▶ Requirement
Which lines in the records below contain the word "chocolate"? Copy each one out.

[[ Material supplied, beginning ]]

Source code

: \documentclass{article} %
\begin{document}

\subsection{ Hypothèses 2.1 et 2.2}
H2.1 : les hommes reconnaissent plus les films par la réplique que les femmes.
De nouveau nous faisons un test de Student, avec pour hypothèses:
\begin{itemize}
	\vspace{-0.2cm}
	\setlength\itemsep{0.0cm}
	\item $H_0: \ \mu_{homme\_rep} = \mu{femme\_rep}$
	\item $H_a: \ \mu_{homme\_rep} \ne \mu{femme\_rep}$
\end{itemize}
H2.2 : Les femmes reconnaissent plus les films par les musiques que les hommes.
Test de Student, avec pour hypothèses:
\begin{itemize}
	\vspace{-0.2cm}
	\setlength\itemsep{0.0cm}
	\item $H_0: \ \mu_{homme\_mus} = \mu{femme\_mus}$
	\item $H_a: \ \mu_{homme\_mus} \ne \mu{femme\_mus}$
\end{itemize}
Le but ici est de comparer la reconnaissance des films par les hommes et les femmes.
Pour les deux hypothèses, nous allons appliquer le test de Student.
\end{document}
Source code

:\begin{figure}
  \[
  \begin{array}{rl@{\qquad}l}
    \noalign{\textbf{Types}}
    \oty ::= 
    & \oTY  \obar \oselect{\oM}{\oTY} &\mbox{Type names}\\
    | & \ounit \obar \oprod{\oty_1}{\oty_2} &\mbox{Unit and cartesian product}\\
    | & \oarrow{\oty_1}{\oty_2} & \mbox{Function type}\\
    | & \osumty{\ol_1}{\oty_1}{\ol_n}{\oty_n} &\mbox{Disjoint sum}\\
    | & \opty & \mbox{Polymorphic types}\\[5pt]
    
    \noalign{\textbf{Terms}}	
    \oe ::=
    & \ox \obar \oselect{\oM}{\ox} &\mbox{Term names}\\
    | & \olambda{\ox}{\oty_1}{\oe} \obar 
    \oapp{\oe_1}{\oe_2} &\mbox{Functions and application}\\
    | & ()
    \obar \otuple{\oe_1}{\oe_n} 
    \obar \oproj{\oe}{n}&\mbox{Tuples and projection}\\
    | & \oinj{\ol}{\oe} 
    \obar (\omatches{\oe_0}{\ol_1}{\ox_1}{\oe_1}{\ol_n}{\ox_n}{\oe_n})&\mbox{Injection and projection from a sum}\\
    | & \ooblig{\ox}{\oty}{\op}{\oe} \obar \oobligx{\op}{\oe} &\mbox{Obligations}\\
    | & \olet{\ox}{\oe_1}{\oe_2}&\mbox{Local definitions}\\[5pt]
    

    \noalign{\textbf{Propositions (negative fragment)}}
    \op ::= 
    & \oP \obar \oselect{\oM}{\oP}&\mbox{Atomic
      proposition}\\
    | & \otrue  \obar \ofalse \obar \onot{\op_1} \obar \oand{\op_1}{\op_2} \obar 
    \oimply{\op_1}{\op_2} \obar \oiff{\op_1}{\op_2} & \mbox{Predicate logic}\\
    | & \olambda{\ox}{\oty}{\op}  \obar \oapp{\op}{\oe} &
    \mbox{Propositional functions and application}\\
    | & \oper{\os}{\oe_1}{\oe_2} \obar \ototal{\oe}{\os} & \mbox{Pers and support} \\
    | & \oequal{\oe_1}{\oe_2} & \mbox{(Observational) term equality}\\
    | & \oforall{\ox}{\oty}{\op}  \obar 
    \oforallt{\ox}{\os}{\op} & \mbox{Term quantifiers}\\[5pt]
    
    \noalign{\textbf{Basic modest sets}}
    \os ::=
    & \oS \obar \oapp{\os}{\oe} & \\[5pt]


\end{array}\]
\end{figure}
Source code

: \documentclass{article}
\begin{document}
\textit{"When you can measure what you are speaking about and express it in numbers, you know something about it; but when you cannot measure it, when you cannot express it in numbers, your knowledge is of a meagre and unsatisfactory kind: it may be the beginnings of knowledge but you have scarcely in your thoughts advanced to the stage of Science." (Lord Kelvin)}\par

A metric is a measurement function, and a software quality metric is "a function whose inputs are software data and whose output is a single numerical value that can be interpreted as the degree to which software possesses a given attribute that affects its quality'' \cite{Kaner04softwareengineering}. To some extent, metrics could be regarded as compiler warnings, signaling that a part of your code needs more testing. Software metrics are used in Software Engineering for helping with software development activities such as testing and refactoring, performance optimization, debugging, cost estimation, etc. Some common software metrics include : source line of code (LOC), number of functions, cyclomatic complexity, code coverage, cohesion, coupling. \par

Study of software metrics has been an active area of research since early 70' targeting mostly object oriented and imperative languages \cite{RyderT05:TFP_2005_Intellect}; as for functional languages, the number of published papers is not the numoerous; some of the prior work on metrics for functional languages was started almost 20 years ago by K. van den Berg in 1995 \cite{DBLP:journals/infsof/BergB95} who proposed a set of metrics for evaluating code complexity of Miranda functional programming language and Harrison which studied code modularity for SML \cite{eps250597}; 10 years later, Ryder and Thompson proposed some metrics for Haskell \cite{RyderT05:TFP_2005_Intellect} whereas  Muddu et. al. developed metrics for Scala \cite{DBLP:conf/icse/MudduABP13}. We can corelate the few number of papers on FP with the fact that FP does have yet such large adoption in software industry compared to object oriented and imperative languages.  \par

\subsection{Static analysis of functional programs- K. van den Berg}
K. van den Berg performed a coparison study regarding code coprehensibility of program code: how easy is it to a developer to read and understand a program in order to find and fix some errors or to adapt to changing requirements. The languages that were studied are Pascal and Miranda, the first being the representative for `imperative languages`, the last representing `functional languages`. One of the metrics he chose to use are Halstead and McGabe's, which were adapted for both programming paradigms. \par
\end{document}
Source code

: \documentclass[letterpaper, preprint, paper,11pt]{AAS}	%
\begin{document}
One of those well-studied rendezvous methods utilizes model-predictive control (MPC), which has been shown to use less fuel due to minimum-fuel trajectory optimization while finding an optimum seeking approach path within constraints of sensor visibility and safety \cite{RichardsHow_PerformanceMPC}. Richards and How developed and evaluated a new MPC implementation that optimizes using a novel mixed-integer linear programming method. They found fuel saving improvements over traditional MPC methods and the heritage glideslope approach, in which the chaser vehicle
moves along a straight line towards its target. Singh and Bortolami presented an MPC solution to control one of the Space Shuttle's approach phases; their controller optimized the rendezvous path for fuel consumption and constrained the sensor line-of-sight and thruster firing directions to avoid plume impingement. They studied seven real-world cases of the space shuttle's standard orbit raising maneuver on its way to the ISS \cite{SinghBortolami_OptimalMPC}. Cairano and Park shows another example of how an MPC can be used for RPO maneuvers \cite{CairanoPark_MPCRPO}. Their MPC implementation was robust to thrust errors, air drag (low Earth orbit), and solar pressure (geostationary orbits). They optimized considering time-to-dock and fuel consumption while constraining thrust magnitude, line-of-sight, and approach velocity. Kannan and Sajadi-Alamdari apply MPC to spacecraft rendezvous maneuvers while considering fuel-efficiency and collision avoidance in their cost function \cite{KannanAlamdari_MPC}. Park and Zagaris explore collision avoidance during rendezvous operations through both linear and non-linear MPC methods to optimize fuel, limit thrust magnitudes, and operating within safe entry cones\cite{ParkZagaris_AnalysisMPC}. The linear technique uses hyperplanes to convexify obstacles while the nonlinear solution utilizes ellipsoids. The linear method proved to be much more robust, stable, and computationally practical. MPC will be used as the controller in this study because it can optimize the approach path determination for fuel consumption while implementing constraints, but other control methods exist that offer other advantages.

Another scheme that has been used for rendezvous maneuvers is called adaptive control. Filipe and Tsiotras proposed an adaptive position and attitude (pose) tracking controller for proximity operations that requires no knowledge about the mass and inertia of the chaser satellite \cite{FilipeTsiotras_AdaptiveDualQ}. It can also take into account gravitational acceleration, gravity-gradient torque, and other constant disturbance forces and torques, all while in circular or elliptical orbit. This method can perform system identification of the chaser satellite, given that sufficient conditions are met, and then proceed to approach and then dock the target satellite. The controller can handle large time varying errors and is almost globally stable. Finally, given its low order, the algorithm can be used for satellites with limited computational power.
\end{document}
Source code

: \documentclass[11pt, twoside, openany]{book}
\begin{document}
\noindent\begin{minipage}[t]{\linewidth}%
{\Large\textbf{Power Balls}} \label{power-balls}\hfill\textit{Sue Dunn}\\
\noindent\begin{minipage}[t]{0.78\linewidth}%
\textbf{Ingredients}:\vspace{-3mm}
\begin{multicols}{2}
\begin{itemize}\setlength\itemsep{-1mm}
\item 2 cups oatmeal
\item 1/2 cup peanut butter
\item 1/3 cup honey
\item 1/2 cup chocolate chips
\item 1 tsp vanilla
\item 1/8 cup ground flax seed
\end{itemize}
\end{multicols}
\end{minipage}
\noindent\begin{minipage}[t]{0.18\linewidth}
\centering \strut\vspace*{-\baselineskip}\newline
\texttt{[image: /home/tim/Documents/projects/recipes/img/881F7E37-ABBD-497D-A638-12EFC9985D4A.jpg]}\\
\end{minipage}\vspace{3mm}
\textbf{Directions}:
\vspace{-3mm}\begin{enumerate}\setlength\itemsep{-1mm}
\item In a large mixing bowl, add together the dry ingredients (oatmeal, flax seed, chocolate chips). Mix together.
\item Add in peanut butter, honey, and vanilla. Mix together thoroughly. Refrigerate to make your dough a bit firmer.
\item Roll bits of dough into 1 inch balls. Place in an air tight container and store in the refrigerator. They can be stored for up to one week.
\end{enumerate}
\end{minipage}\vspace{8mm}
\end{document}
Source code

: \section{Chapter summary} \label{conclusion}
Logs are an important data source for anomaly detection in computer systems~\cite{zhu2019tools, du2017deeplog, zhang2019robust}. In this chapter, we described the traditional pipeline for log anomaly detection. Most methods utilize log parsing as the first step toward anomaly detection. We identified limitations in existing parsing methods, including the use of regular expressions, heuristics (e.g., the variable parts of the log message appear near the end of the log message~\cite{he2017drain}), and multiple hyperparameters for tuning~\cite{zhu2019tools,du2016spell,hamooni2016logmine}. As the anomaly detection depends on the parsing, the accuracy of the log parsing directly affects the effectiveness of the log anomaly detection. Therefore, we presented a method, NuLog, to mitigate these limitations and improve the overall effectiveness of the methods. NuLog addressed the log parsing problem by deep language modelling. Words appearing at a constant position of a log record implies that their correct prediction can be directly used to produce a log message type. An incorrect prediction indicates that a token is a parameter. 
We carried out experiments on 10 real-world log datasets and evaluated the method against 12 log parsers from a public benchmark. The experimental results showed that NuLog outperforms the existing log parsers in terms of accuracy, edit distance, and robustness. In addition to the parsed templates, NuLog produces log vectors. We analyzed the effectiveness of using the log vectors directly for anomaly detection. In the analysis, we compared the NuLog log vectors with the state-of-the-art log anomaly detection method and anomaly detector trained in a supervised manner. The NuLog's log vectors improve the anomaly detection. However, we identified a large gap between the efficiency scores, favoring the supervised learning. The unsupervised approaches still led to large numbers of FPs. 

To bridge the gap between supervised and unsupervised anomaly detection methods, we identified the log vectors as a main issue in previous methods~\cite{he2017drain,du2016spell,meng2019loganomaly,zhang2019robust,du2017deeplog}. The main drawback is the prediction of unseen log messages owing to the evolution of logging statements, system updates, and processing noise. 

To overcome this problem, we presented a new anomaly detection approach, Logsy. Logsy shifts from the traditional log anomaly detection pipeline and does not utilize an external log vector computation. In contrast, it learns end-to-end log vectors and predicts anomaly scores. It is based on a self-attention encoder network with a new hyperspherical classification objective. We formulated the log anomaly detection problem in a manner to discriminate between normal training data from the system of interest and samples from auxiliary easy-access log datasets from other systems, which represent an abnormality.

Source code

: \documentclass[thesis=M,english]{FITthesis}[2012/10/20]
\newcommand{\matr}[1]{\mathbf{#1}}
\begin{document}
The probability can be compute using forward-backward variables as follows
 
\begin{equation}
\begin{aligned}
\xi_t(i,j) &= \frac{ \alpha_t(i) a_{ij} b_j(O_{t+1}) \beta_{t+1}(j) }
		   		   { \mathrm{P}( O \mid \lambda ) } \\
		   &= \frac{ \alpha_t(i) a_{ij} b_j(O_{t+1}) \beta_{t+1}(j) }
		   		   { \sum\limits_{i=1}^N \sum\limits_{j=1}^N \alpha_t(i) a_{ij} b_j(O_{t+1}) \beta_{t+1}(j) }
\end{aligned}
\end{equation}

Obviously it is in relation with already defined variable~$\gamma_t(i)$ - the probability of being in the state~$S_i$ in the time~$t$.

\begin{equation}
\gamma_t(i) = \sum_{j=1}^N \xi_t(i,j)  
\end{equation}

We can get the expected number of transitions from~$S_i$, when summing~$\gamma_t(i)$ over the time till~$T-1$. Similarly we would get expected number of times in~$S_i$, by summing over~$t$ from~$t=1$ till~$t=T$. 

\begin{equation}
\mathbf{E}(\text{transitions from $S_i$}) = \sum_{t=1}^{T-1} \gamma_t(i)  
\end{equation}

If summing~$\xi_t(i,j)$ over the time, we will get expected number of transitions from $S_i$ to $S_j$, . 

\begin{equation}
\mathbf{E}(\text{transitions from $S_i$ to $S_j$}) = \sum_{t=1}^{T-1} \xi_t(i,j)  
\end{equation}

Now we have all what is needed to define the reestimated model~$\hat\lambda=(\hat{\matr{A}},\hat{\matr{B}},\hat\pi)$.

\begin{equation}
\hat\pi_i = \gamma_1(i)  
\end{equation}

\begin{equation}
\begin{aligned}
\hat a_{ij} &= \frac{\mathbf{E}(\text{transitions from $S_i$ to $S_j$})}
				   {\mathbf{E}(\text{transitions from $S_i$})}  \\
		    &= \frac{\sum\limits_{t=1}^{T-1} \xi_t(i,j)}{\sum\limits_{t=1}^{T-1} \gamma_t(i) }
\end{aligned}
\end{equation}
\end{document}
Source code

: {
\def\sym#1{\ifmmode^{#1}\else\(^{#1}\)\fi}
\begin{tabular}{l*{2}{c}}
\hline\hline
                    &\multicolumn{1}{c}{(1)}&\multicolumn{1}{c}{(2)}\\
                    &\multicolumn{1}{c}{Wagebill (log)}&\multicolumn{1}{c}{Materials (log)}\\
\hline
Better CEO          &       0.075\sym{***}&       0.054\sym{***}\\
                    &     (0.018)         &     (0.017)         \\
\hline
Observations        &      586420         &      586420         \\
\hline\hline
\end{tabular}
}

[[ Material supplied, end ]]

▶ Written response
\item 1/2 cup chocolate chips
\item In a large mixing bowl, add together the dry ingredients (oatmeal, flax seed, chocolate chips). Mix together.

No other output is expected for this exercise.